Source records
- - - - -

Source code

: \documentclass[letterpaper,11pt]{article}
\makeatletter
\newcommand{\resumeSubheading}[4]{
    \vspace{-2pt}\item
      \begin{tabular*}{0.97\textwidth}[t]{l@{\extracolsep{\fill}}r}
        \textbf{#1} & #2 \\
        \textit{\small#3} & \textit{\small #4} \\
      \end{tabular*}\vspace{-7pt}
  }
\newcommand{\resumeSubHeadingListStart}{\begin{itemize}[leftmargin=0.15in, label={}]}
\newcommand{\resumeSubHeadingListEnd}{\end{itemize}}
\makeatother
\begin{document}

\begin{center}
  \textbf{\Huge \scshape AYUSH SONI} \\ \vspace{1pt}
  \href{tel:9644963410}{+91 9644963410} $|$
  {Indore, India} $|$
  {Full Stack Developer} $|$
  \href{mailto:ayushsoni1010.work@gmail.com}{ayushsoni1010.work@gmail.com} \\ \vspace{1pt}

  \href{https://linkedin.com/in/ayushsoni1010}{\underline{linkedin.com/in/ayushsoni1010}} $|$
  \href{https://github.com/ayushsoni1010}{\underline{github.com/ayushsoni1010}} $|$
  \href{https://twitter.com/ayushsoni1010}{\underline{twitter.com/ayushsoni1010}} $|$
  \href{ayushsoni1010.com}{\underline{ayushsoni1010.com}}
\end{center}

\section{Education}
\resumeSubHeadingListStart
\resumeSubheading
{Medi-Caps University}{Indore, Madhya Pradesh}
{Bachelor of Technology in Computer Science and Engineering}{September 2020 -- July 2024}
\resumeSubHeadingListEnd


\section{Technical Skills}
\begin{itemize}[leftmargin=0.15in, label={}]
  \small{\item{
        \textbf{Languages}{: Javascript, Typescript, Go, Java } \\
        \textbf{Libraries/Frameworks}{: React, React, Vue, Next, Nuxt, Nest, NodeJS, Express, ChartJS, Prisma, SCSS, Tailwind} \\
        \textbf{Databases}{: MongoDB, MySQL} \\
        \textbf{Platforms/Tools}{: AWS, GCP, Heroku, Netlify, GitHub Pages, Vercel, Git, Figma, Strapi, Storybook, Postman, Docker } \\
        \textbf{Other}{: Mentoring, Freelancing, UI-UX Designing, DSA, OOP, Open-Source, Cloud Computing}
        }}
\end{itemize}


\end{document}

- - - - -

What is expected
List the lines of the entries that include "begin".

Response
      \begin{tabular*}{0.97\textwidth}[t]{l@{\extracolsep{\fill}}r}
\newcommand{\resumeSubHeadingListStart}{\begin{itemize}[leftmargin=0.15in, label={}]}
\begin{document}
\begin{center}
\begin{itemize}[leftmargin=0.15in, label={}]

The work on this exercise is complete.